Please I'm in the middle of a test now.I can't come .
Emeh, your room is upstairs,the water is spilling down stairs.Will you pay for the damages?
I hung up and rushed to my lecturer,begging him .He said that wasn't allowed because I had seen the questions.My phone kept ringing.Giving me an impossible 10 minutes to return,i dashed out of the campus...
On getting to my apartment building, I ran in and everywhere was as dry as the desert
No, this can't be happening.Who is playing a prank on me.?
I opend my door and no sign of water..So i called the number and the person didn't pick up..I was on teh verge of tears.Shutting the door, I made to leave my apartment bulding when I came face to face with E.
SURPRISEEEEE Your husband is here..
I was speechless.I was void of feelings.
Won't you give me a hug?He said .
I gave him a cold hug and said
E,i had a test.I was in the middle of a test.You didn't have to play this prank
What test?Is a test more important than your husband?Is school more important.This one you are studying would mean nothing.You are going to be a business woman .My wife.I have come to show everyone you are married.Lets go to your room let me see if you have any boy's pictures..I was numb as I led him up the stairs,opened the door and he went straight to searching for clues ..

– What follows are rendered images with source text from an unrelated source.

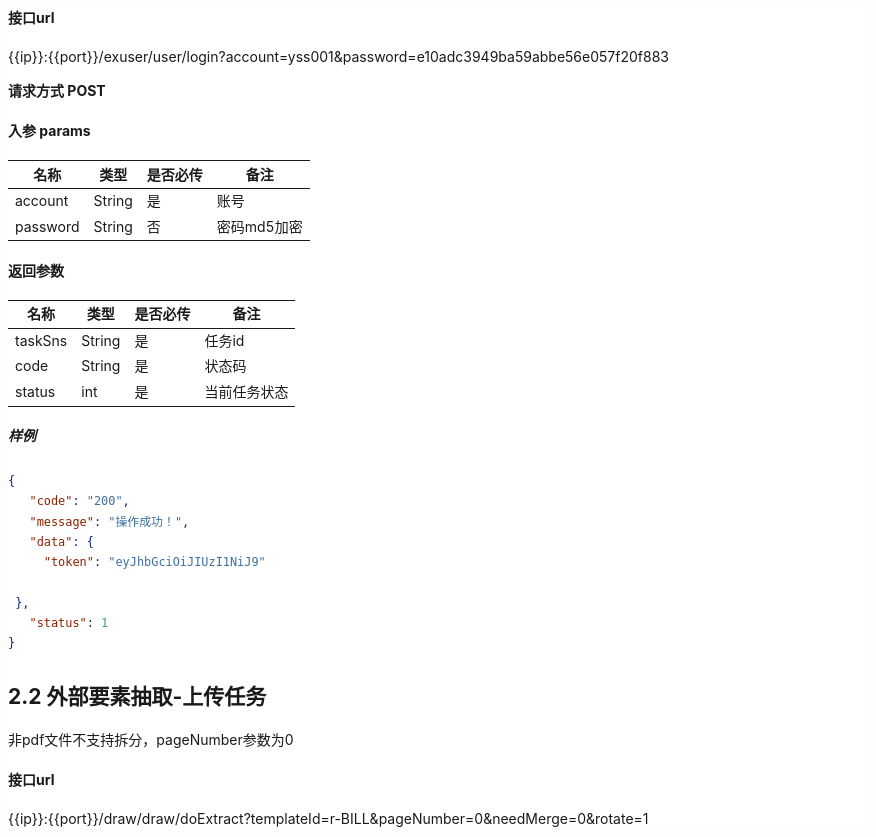 #### 接口url

{{ip}}:{{port}}/exuser/user/login?account=yss001&password=e10adc3949ba59abbe56e057f20f883

**请求方式  POST**



#### 入参 params

| 名称     | 类型   | 是否必传 | 备注        |
| -------- | ------ | -------- | ----------- |
| account  | String | 是       | 账号        |
| password | String | 否       | 密码md5加密 |



#### 返回参数

| 名称    | 类型   | 是否必传 | 备注         |
| ------- | ------ | -------- | ------------ |
| taskSns | String | 是       | 任务id       |
| code    | String | 是       | 状态码       |
| status  | int    | 是       | 当前任务状态 |

##### 样例

```json
{
   "code": "200",
   "message": "操作成功！",
   "data": {
     "token": "eyJhbGciOiJIUzI1NiJ9"

 },
   "status": 1
}
```





##### 





## 2.2 外部要素抽取-上传任务

非pdf文件不支持拆分，pageNumber参数为0

#### 接口url

{{ip}}:{{port}}/draw/draw/doExtract?templateId=r-BILL&pageNumber=0&needMerge=0&rotate=1  
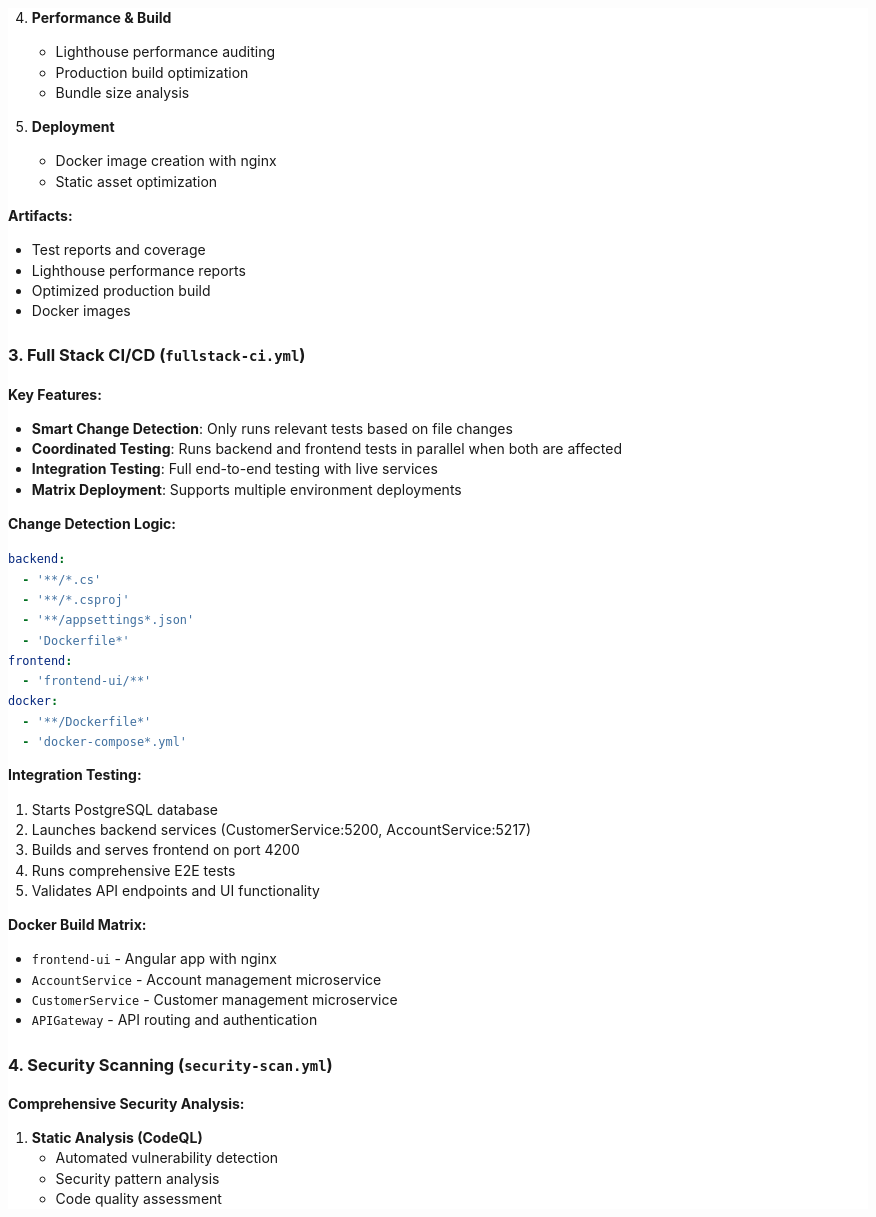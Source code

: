 4. **Performance & Build**
   - Lighthouse performance auditing
   - Production build optimization
   - Bundle size analysis
   
5. **Deployment**
   - Docker image creation with nginx
   - Static asset optimization

**Artifacts:**
- Test reports and coverage
- Lighthouse performance reports
- Optimized production build
- Docker images

### 3. Full Stack CI/CD (`fullstack-ci.yml`)

**Key Features:**
- **Smart Change Detection**: Only runs relevant tests based on file changes
- **Coordinated Testing**: Runs backend and frontend tests in parallel when both are affected
- **Integration Testing**: Full end-to-end testing with live services
- **Matrix Deployment**: Supports multiple environment deployments

**Change Detection Logic:**
```yaml
backend:
  - '**/*.cs'
  - '**/*.csproj'
  - '**/appsettings*.json'
  - 'Dockerfile*'
frontend:
  - 'frontend-ui/**'
docker:
  - '**/Dockerfile*'
  - 'docker-compose*.yml'
```

**Integration Testing:**
1. Starts PostgreSQL database
2. Launches backend services (CustomerService:5200, AccountService:5217)
3. Builds and serves frontend on port 4200
4. Runs comprehensive E2E tests
5. Validates API endpoints and UI functionality

**Docker Build Matrix:**
- `frontend-ui` - Angular app with nginx
- `AccountService` - Account management microservice
- `CustomerService` - Customer management microservice  
- `APIGateway` - API routing and authentication

### 4. Security Scanning (`security-scan.yml`)

**Comprehensive Security Analysis:**

1. **Static Analysis (CodeQL)**
   - Automated vulnerability detection
   - Security pattern analysis
   - Code quality assessment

I watched him as tears welled up in my eyes.He was my lover,my friend,my confidant .I could never imagine life without this man who was my 2nd dad..But he had come between the only thing which mattered to my first love.The only thing which mattered to my Dad.That was education....
The tears streamed down my face and I wept because I was finally shutting E out of my life for good.
He turned around and said
Why are you crying Smallie.Come here,don't cry.I know you are surprised and overwhelmed with joy that I left my businesses,that I came to see you. That is because I love you.You will forever be mine "But he was wrong,that smallie was dead.She had moved on.I wiped my tears and he saw it ...No words needed...No need to fight it...
The next morning,E walked away and he never looked back....I didn't see him till my father's burial in 2011..
Once in a while, he creeps into my thoughts.And I imagine what life would be like with him.His love came at a price ..a price of physical pain,social alienation..and nor matter how hard I try to forget ,my time with him is reflected in my love for solitude,my inability to open up to or keep friends....
And each time a man lifts a hand towards me,I flinch,I duck,I defend.I think he's going to HIT me..That was the kind of love I was used to.